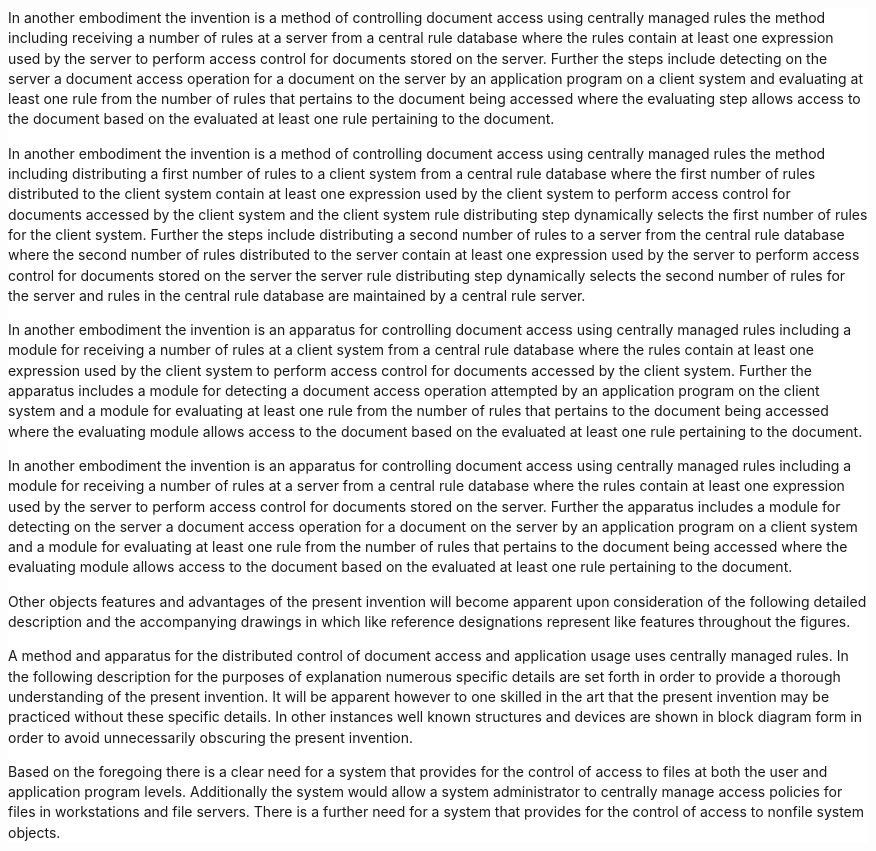 In another embodiment the invention is a method of controlling document access using centrally managed rules the method including receiving a number of rules at a server from a central rule database where the rules contain at least one expression used by the server to perform access control for documents stored on the server. Further the steps include detecting on the server a document access operation for a document on the server by an application program on a client system and evaluating at least one rule from the number of rules that pertains to the document being accessed where the evaluating step allows access to the document based on the evaluated at least one rule pertaining to the document.

In another embodiment the invention is a method of controlling document access using centrally managed rules the method including distributing a first number of rules to a client system from a central rule database where the first number of rules distributed to the client system contain at least one expression used by the client system to perform access control for documents accessed by the client system and the client system rule distributing step dynamically selects the first number of rules for the client system. Further the steps include distributing a second number of rules to a server from the central rule database where the second number of rules distributed to the server contain at least one expression used by the server to perform access control for documents stored on the server the server rule distributing step dynamically selects the second number of rules for the server and rules in the central rule database are maintained by a central rule server.

In another embodiment the invention is an apparatus for controlling document access using centrally managed rules including a module for receiving a number of rules at a client system from a central rule database where the rules contain at least one expression used by the client system to perform access control for documents accessed by the client system. Further the apparatus includes a module for detecting a document access operation attempted by an application program on the client system and a module for evaluating at least one rule from the number of rules that pertains to the document being accessed where the evaluating module allows access to the document based on the evaluated at least one rule pertaining to the document.

In another embodiment the invention is an apparatus for controlling document access using centrally managed rules including a module for receiving a number of rules at a server from a central rule database where the rules contain at least one expression used by the server to perform access control for documents stored on the server. Further the apparatus includes a module for detecting on the server a document access operation for a document on the server by an application program on a client system and a module for evaluating at least one rule from the number of rules that pertains to the document being accessed where the evaluating module allows access to the document based on the evaluated at least one rule pertaining to the document.

Other objects features and advantages of the present invention will become apparent upon consideration of the following detailed description and the accompanying drawings in which like reference designations represent like features throughout the figures.

A method and apparatus for the distributed control of document access and application usage uses centrally managed rules. In the following description for the purposes of explanation numerous specific details are set forth in order to provide a thorough understanding of the present invention. It will be apparent however to one skilled in the art that the present invention may be practiced without these specific details. In other instances well known structures and devices are shown in block diagram form in order to avoid unnecessarily obscuring the present invention.

Based on the foregoing there is a clear need for a system that provides for the control of access to files at both the user and application program levels. Additionally the system would allow a system administrator to centrally manage access policies for files in workstations and file servers. There is a further need for a system that provides for the control of access to nonfile system objects.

> [WHAT IS BEING ASKED]:
Among the lines above, find each one containing the string "objects" and copy it.

> [ANSWER TO THIS TASK]:
Other objects features and advantages of the present invention will become apparent upon consideration of the following detailed description and the accompanying drawings in which like reference designations represent like features throughout the figures.
Based on the foregoing there is a clear need for a system that provides for the control of access to files at both the user and application program levels. Additionally the system would allow a system administrator to centrally manage access policies for files in workstations and file servers. There is a further need for a system that provides for the control of access to nonfile system objects.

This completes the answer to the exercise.